**ACTION ITEM:**
Please copy each line of the listing below in which the word "transit" appears.

**DATA FOR THE TASK:**
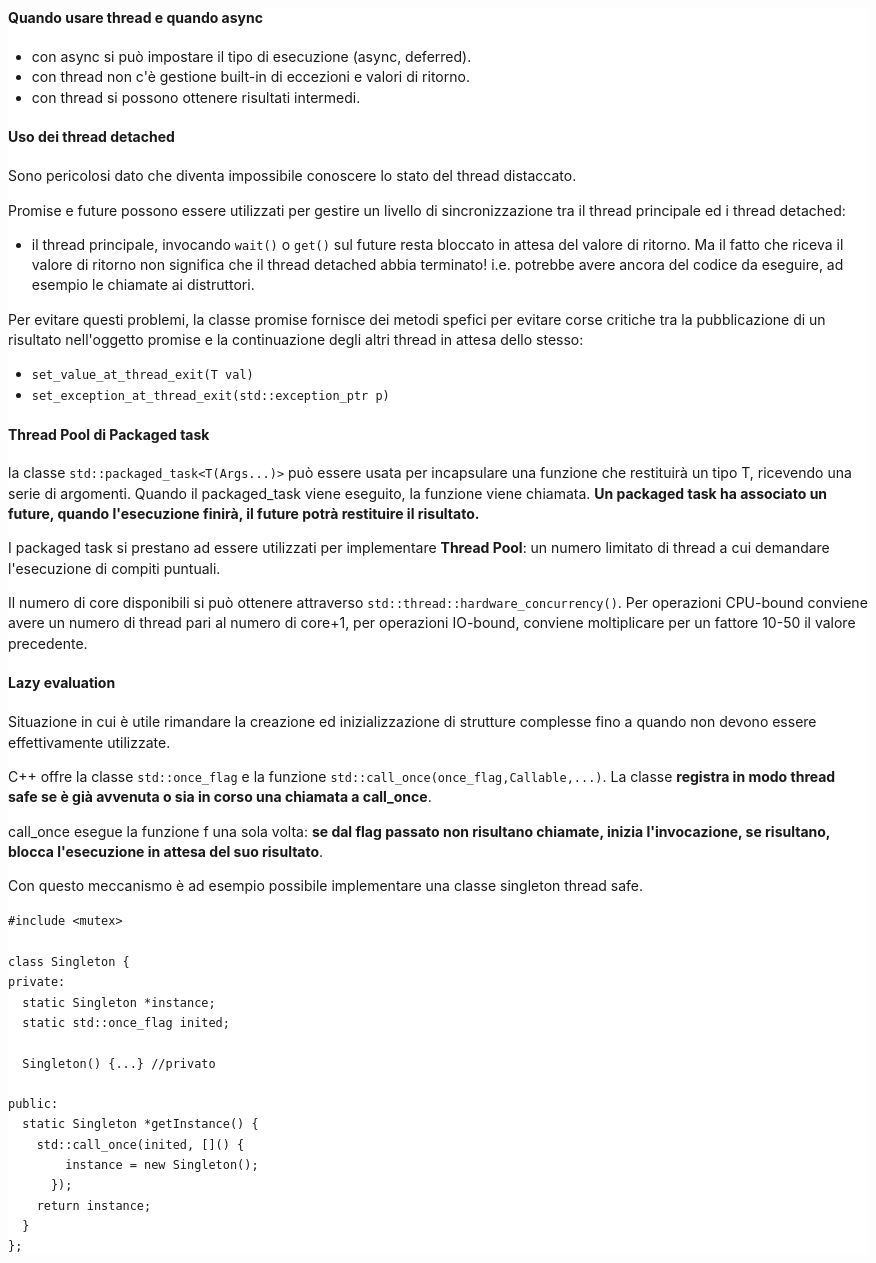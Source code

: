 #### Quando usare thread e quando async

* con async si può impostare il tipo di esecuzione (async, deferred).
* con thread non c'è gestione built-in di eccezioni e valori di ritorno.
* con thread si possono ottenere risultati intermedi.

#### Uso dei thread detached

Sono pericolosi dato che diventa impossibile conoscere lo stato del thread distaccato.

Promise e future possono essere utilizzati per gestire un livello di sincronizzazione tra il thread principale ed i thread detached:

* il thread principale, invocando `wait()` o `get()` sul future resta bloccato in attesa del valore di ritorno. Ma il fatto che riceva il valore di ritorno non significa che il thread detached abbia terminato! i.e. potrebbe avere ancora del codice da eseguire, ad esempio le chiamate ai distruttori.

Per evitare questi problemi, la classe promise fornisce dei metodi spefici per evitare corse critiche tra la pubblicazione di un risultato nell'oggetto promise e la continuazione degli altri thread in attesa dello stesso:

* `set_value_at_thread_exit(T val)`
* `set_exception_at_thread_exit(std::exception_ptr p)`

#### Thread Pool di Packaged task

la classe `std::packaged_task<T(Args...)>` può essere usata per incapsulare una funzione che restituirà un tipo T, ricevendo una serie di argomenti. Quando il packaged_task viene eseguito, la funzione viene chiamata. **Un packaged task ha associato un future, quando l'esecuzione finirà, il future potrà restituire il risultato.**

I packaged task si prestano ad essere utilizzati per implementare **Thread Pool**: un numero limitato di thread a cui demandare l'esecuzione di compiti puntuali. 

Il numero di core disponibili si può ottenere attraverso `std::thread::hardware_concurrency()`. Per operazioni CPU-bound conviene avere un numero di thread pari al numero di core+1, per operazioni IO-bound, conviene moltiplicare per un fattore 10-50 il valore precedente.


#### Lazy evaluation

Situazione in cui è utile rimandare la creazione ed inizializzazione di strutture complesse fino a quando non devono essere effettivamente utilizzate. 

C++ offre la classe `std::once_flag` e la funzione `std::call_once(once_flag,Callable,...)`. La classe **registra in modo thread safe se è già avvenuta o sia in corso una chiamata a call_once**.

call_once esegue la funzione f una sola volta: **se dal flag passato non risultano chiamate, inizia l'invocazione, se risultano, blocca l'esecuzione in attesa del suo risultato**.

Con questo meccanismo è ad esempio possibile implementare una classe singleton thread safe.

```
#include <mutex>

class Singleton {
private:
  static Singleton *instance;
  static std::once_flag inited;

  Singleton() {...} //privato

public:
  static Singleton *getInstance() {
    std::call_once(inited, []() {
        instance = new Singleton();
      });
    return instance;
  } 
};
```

* * *

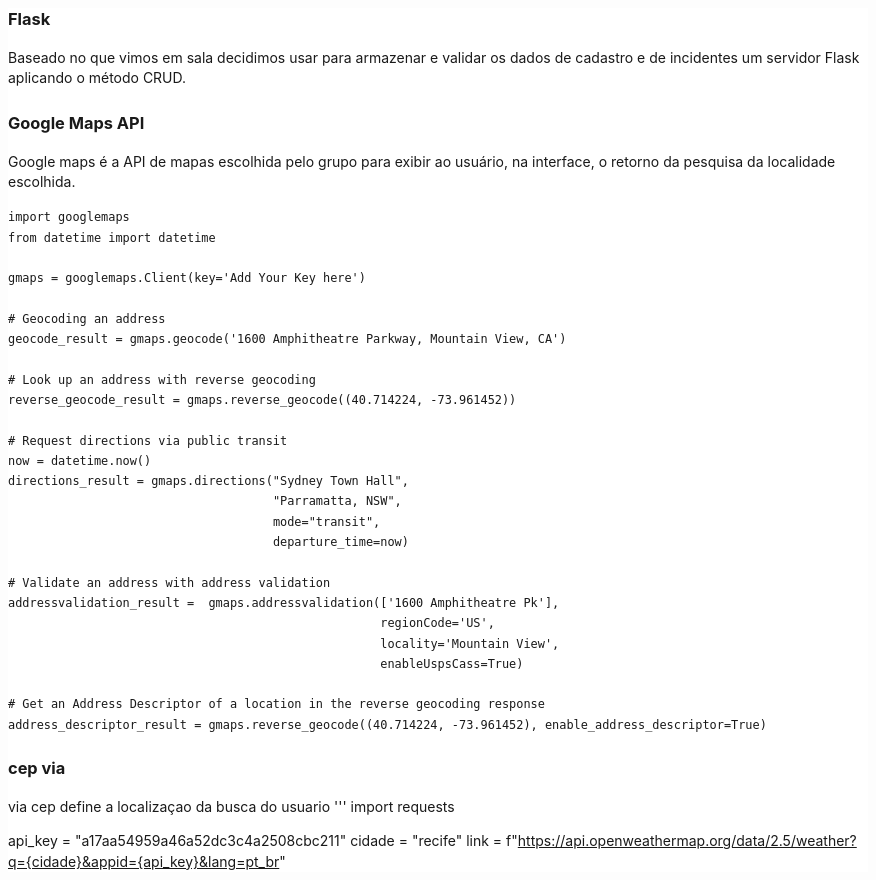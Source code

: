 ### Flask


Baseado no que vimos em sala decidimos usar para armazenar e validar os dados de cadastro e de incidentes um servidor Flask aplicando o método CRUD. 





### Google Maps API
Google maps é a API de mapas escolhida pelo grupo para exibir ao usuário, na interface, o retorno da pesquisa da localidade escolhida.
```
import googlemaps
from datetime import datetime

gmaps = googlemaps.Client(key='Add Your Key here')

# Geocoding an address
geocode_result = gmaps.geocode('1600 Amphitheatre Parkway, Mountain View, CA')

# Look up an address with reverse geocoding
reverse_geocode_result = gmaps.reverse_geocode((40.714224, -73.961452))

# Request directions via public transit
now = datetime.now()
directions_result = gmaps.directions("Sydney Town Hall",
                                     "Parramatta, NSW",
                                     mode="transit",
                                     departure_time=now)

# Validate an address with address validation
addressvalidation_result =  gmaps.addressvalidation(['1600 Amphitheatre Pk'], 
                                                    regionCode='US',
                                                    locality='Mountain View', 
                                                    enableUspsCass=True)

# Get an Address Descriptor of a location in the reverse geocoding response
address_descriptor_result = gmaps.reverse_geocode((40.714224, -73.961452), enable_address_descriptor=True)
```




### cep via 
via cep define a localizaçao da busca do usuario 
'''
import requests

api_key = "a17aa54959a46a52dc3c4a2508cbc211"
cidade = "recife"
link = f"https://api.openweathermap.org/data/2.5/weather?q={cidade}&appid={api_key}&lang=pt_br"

**EXERCISE OUTPUT:**
# Request directions via public transit
                                     mode="transit",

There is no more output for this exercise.